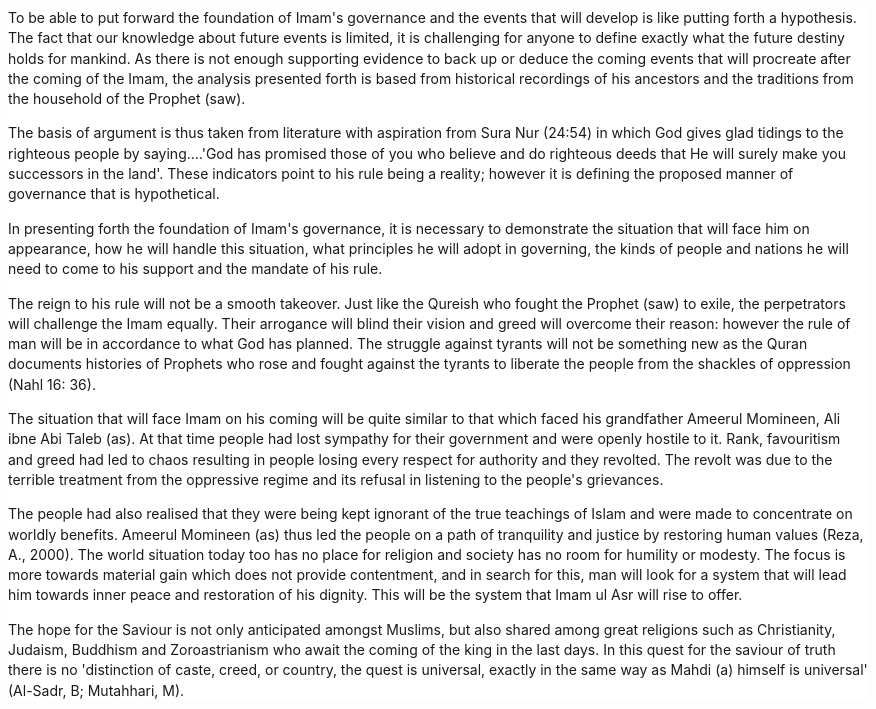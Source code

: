 To be able to put forward the foundation of Imam's governance and the
events that will develop is like putting forth a hypothesis. The fact
that our knowledge about future events is limited, it is challenging for
anyone to define exactly what the future destiny holds for mankind. As
there is not enough supporting evidence to back up or deduce the coming
events that will procreate after the coming of the Imam, the analysis
presented forth is based from historical recordings of his ancestors and
the traditions from the household of the Prophet (saw).

The basis of argument is thus taken from literature with aspiration
from Sura Nur (24:54) in which God gives glad tidings to the righteous
people by saying….'God has promised those of you who believe and do
righteous deeds that He will surely make you successors in the land'.
These indicators point to his rule being a reality; however it is
defining the proposed manner of governance that is hypothetical.

In presenting forth the foundation of Imam's governance, it is
necessary to demonstrate the situation that will face him on appearance,
how he will handle this situation, what principles he will adopt in
governing, the kinds of people and nations he will need to come to his
support and the mandate of his rule.

The reign to his rule will not be a smooth takeover. Just like the
Qureish who fought the Prophet (saw) to exile, the perpetrators will
challenge the Imam equally. Their arrogance will blind their vision and
greed will overcome their reason: however the rule of man will be in
accordance to what God has planned. The struggle against tyrants will
not be something new as the Quran documents histories of Prophets who
rose and fought against the tyrants to liberate the people from the
shackles of oppression (Nahl 16: 36).

The situation that will face Imam on his coming will be quite similar
to that which faced his grandfather Ameerul Momineen, Ali ibne Abi Taleb
(as). At that time people had lost sympathy for their government and
were openly hostile to it. Rank, favouritism and greed had led to chaos
resulting in people losing every respect for authority and they
revolted. The revolt was due to the terrible treatment from the
oppressive regime and its refusal in listening to the people's
grievances.

The people had also realised that they were being kept ignorant of the
true teachings of Islam and were made to concentrate on worldly
benefits. Ameerul Momineen (as) thus led the people on a path of
tranquility and justice by restoring human values (Reza, A., 2000). The
world situation today too has no place for religion and society has no
room for humility or modesty. The focus is more towards material gain
which does not provide contentment, and in search for this, man will
look for a system that will lead him towards inner peace and restoration
of his dignity. This will be the system that Imam ul Asr will rise to
offer.

The hope for the Saviour is not only anticipated amongst Muslims, but
also shared among great religions such as Christianity, Judaism,
Buddhism and Zoroastrianism who await the coming of the king in the last
days. In this quest for the saviour of truth there is no 'distinction of
caste, creed, or country, the quest is universal, exactly in the same
way as Mahdi (a) himself is universal' (Al-Sadr, B; Mutahhari, M).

Work item — Only a number is wanted here: how many lines of the records above hold the word "coming".

Task result — 4